How SGM Leaders Actually Handle Criticism…
March 28, 2011 in Sovereign Grace Ministries
I think it’s interesting how freely and easily the leaders of Sovereign Grace Ministries speak of their sin in the abstract, but when it comes to owning up to specific things they might have done wrong, it rarely goes much deeper than something like, “Well, I’ve been guilty of ‘pride’ and ‘fear of man.’”
Or, if a pastor/leader does attempt to address the issues – as Josh Harris has been commissioned to do at Covenant Life Church – it will always be spoken of in terms of private situations involving specific individuals. Like I understand that recently, Josh has portrayed CLC’s problems as “all taken care of” by C.J. Mahaney behind the scenes.
But how is that possible?

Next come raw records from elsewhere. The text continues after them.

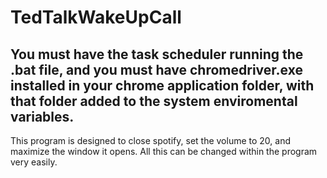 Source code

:# TedTalkWakeUpCall
## You must have the task scheduler running the .bat file, and you must have chromedriver.exe installed in your chrome application folder, with that folder added to the system enviromental variables.
This program is designed to close spotify, set the volume to 20, and maximize the window it opens. All this can be changed within the program very easily.
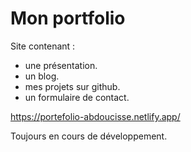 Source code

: # Mon portfolio 

Site contenant :
- une présentation. 
- un blog.
- mes projets sur github.
- un formulaire de contact.

https://portefolio-abdoucisse.netlify.app/

Toujours en cours de développement.
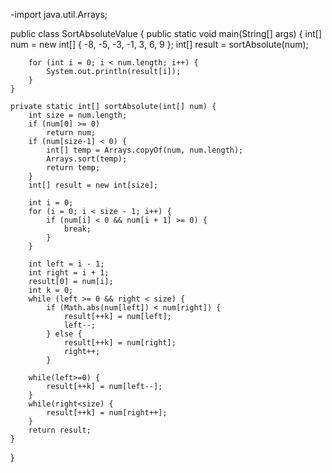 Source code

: -import java.util.Arrays;

public class SortAbsoluteValue {
    public static void main(String[] args) {
        int[] num = new int[] { -8, -5, -3, -1, 3, 6, 9 };
        int[] result = sortAbsolute(num);

        for (int i = 0; i < num.length; i++) {
            System.out.println(result[i]);
        }
    }

    private static int[] sortAbsolute(int[] num) {
        int size = num.length;
        if (num[0] >= 0)
            return num;
        if (num[size-1] < 0) {
            int[] temp = Arrays.copyOf(num, num.length);
            Arrays.sort(temp);
            return temp;
        }
        int[] result = new int[size];

        int i = 0;
        for (i = 0; i < size - 1; i++) {
            if (num[i] < 0 && num[i + 1] >= 0) {
                break;
            }
        }

        int left = i - 1;
        int right = i + 1;
        result[0] = num[i];
        int k = 0;
        while (left >= 0 && right < size) {
            if (Math.abs(num[left]) < num[right]) {
                result[++k] = num[left];
                left--;
            } else {
                result[++k] = num[right];
                right++;
            }
        
        while(left>=0) {
            result[++k] = num[left--];
        }
        while(right<size) {
            result[++k] = num[right++];
        }
        return result;
    }
}
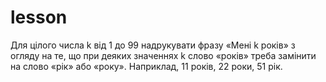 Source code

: # lesson
Для цілого числа k від 1 до 99 надрукувати фразу «Мені k років» з огляду на те, що при деяких значеннях k слово «років» треба замінити на слово «рік» або «року». Наприклад, 11 років, 22 роки, 51 рік.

If an organization has all these beliefs and policies in place that lead pastors to have an overblown sense of their own authority, how can that glaring design flaw be dealt with behind the scenes by C.J.?
I’ve never seen a situation so bizarre, in terms of how leaders will on the one hand be so eager to claim their own sinfulness in the abstract while on the other hand seem so determined to keep the specifics of their (supposed) sins away from public knowledge.
Or – worse – the way that leaders seem so determined to keep from acknowledging organization-wide patterns and trends in the bad things they’ve done, the mistakes they’ve made.
It seems so silly to me that Josh Harris would trot out a sermon series on Nehemiah to rally the troops and silence the concerned…while at the same time attempt to assure people that C.J. has dealt with all the problems “behind the scenes.” What could possibly have been accomplished by C.J. in private (“behind the scenes”) when so many of SGM’s issues can be traced directly to the leaders’ secrecy and lack of openness with their people? Sure, maybe some hurt feelings were smoothed over by a jovial phone call from the Big Guy (seasoned, of course, with a few of his well-placed tears). But what have those “behind the scenes” efforts – or any generic admission of culpability – done to fix the system that CAUSED these things to happen in the first place?
SGM’s approach to talking about the organization’s (and the organization’s leaders’) “imperfections” is pretty much completely meaningless. If sin is acknowledged, it will always be in the abstract…unless it’s for a specific situation, and then it’s taken behind the scenes.
In the middle is this gigantic blind spot, where leaders continue to refuse to acknowledge how all those specific situations follow a clear common pattern.
So, in my thinking, here’s SGM’s formula for handling leaders’ own sins and missteps and mistakes and “imperfections”:
- Direct a lot of effort at disarming people by making them think you’re hyper-aware of your own shortcomings. Talk a lot, in the abstract, about how you’re the “worst sinner you know.”
But then…
- Teach the people to “believe the best” of you and your cohorts. Emphasize to your congregation how it is their duty as Christians to give their pastors the benefit of the doubt, no matter what.
That should take care of most issues.
- However, when specific situations arise that become impossible to hide, do whatever it takes to privatize them. Bring those situations behind closed doors. Bring in the likes of Peacemaker Ministries, with their confidentiality agreements. Make these situations ALWAYS about “reconciliation” – turn the focus personal, so that if you do have to acknowledge wrongdoing, it’s always about how you hurt a specific individual’s feelings. And never about how your organization’s structure is faulty and flawed for giving you the power and authority to engage in the hurtful behaviors in the first place.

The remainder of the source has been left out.